Bibliology Part 4 - Authority

 

The Authority of Scripture: How We Know the Bible Is God's Word

One of the most important questions in Christian theology is what actually convinces a person to submit to the authority of the Bible. Many people assume that the Bible becomes authoritative when enough evidence is presented. Such evidence as archaeological discoveries or fulfilled prophecy. While rational evidence is meaningful and can support confidence in Scripture, it is not sufficient to produce true submission to God's Word. The deeper issue is not a lack of evidence but the condition of the human heart. Because of sin, people interpret evidence in ways that resist God's authority. Because of this, Scripture teaches that God himself must affirm the authority of his Word in two primary ways. First, through Scripture's own self-attestation and, second, through the internal witness of the Holy Spirit. Rational evidence for the Bible is real and helpful.

Archaeology has confirmed historical details in biblical accounts. This includes the general reliability of ancient cities and cultures mentioned in Scripture. The discovery of the Dead Sea Scrolls has also demonstrated the preservation of the biblical text over centuries. Fulfilled prophecy is another strong apologetic support—Isaiah 53, which describes a suffering servant. Prophetic elements in the book of Daniel show that the Bible contains knowledge beyond human capability.

However, this evidence is subject to a structural limitation. Evidence is always interpreted through the lens of sin-affected human perception. Two people can look at the same archaeological discovery and come to completely different conclusions. One may see confirmation of God's Word, while another sees mere coincidence. The issue is not the evidence itself, but the interpreter. Proverbs 14:12 describes the problem: "There is a way that seems right to a man, but its end is the way of death." It is human nature to trust our own reasoning, even when it leads us away from God. Ephesians 4:18 explains that people are "darkened in their understanding" and "alienated from the life of God." Likewise, 1 Corinthians 2:14 states that the "natural person does not accept the things of the Spirit of God." These passages show that the problem is not intellectual neutrality but spiritual blindness.

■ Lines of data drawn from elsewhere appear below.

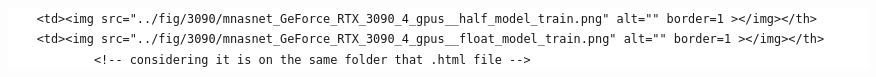         <td><img src="../fig/3090/mnasnet_GeForce_RTX_3090_4_gpus__half_model_train.png" alt="" border=1 ></img></th>
        <td><img src="../fig/3090/mnasnet_GeForce_RTX_3090_4_gpus__float_model_train.png" alt="" border=1 ></img></th>
                <!-- considering it is on the same folder that .html file -->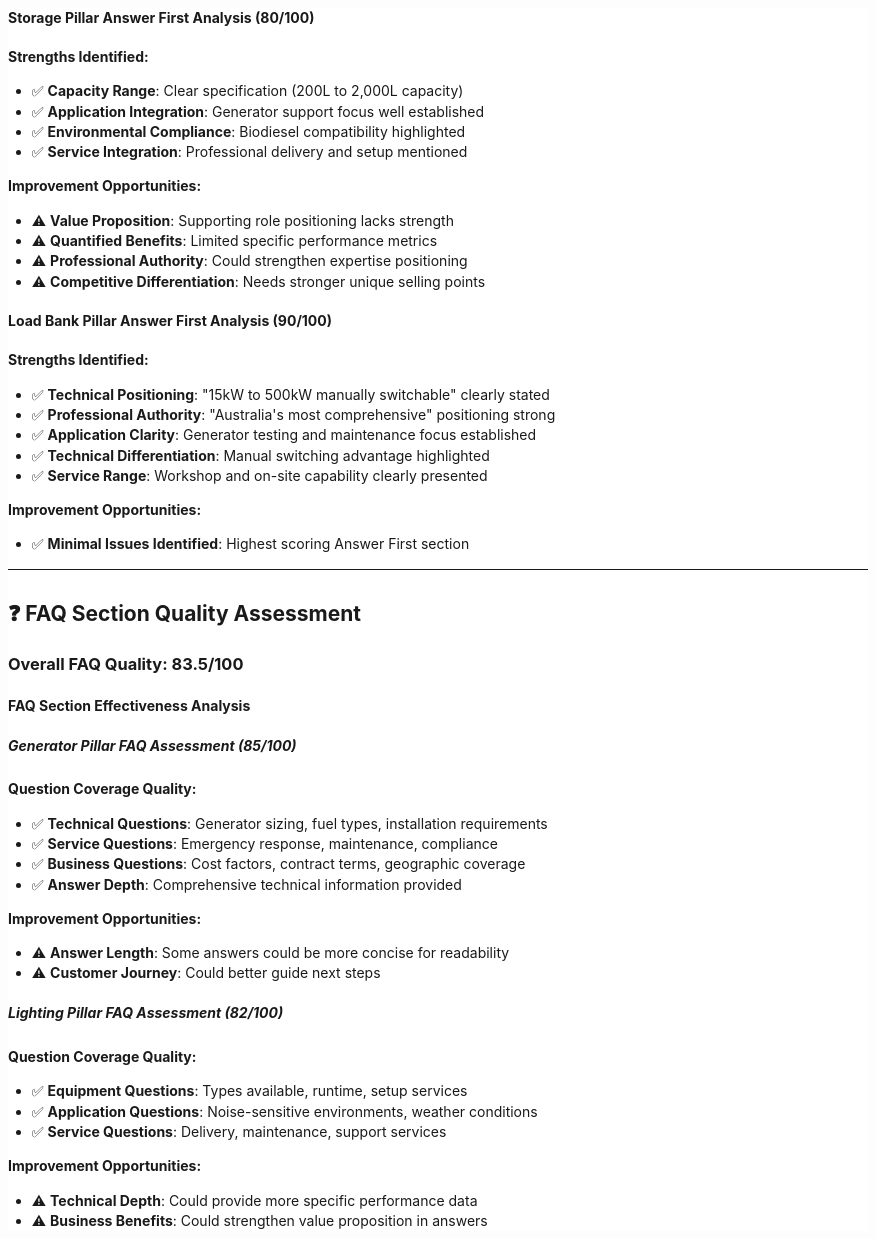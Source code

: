 #### Storage Pillar Answer First Analysis (80/100)
**Strengths Identified:**
- ✅ **Capacity Range**: Clear specification (200L to 2,000L capacity)
- ✅ **Application Integration**: Generator support focus well established
- ✅ **Environmental Compliance**: Biodiesel compatibility highlighted
- ✅ **Service Integration**: Professional delivery and setup mentioned

**Improvement Opportunities:**
- ⚠️ **Value Proposition**: Supporting role positioning lacks strength
- ⚠️ **Quantified Benefits**: Limited specific performance metrics
- ⚠️ **Professional Authority**: Could strengthen expertise positioning
- ⚠️ **Competitive Differentiation**: Needs stronger unique selling points

#### Load Bank Pillar Answer First Analysis (90/100)
**Strengths Identified:**
- ✅ **Technical Positioning**: "15kW to 500kW manually switchable" clearly stated
- ✅ **Professional Authority**: "Australia's most comprehensive" positioning strong
- ✅ **Application Clarity**: Generator testing and maintenance focus established
- ✅ **Technical Differentiation**: Manual switching advantage highlighted
- ✅ **Service Range**: Workshop and on-site capability clearly presented

**Improvement Opportunities:**
- ✅ **Minimal Issues Identified**: Highest scoring Answer First section

---

## ❓ FAQ Section Quality Assessment

### **Overall FAQ Quality: 83.5/100**

#### FAQ Section Effectiveness Analysis

##### Generator Pillar FAQ Assessment (85/100)
**Question Coverage Quality:**
- ✅ **Technical Questions**: Generator sizing, fuel types, installation requirements
- ✅ **Service Questions**: Emergency response, maintenance, compliance
- ✅ **Business Questions**: Cost factors, contract terms, geographic coverage
- ✅ **Answer Depth**: Comprehensive technical information provided

**Improvement Opportunities:**
- ⚠️ **Answer Length**: Some answers could be more concise for readability
- ⚠️ **Customer Journey**: Could better guide next steps

##### Lighting Pillar FAQ Assessment (82/100)
**Question Coverage Quality:**
- ✅ **Equipment Questions**: Types available, runtime, setup services
- ✅ **Application Questions**: Noise-sensitive environments, weather conditions
- ✅ **Service Questions**: Delivery, maintenance, support services

**Improvement Opportunities:**
- ⚠️ **Technical Depth**: Could provide more specific performance data
- ⚠️ **Business Benefits**: Could strengthen value proposition in answers

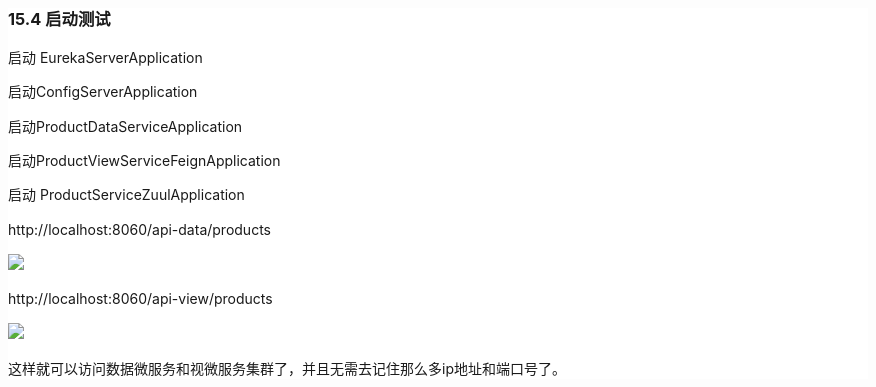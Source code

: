 ### 15.4 启动测试

启动 EurekaServerApplication

启动ConfigServerApplication

启动ProductDataServiceApplication

启动ProductViewServiceFeignApplication

启动 ProductServiceZuulApplication

http://localhost:8060/api-data/products

![](https://img2018.cnblogs.com/blog/1235870/201906/1235870-20190618114602157-1157172525.png)

http://localhost:8060/api-view/products

![](https://img2018.cnblogs.com/blog/1235870/201906/1235870-20190618114740560-795248213.png)

这样就可以访问数据微服务和视微服务集群了，并且无需去记住那么多ip地址和端口号了。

We can understand that God does not leave the authority of Scripture dependent on human judgment. Instead, he establishes the Bible's authority in a way that rests upon himself. The first way he does this is through Scripture's self-attestation. The Bible does not appeal to a higher external authority to prove itself. Instead, it speaks as God's own Word and declares its own divine origin. First Thessalonians 2:13 describes believers receiving the message "not as the word of men but as what it really is, the word of God." Isaiah 40:8 reinforces this permanence, stating, "The grass withers, the flower fades, but the word of our God will stand forever." In this sense, Scripture is its own ultimate authority because God is its ultimate author.

Some may object that this sounds like circular reasoning. However, all ultimate authorities function similarly. Any final standard of truth cannot appeal to something higher than itself, or it would no longer be ultimate. For example, rationalists ultimately appeal to reason as the highest authority. Empiricists appeal to sensory evidence. The relativist appeals to personal perspective. Each system rests on a foundational commitment that cannot be proven by something higher. Such foundational commitments we call presuppositions. Scripture's claim to authority is circular in this ultimate presuppositional sense. This is not arbitrary; it is grounded in the nature of God himself, who is the highest authority.

The second way God confirms the authority of Scripture is through the work of the Holy Spirit. When God regenerates a person, the Spirit does more than inform the mind; he transforms the heart. As a consequence, the believer comes to believe the Bible is the Word of God. This internal work of the Holy Spirit confirms and affirms the reality of God's Word. The believer comes to trust the Bible because the Spirit opens their understanding and aligns their heart with God's truth.

This has important practical implications. First, evangelism depends on the authority of the Word applied by the Holy Spirit to human hearts and minds. Evangelism is not merely argumentation. While reason and evidence have their place, they cannot replace the power of God at work through His Word. Romans 1:16 says that the gospel "is the power of God for salvation to everyone who believes." Christians should focus on proclaiming the gospel and living in ways that reflect its truth, with integrity.

Second, the authority of God's Word provides rest for the believer. Faith does not need exhaustive evidence of every truth claim all the time. Rather, the believers' rest is grounded in the self-authenticating nature of God's Word and the confirming work of the Holy Spirit. Christians find the Bible trustworthy because God Himself confirms it. Human reasoning is helpful, but could never master the Bible on its own. Enabled by the Spirit, though, anyone can know all that God has revealed about Himself in His authoritative testimony. That testimony is the Word of God, our Scripture, the Bible.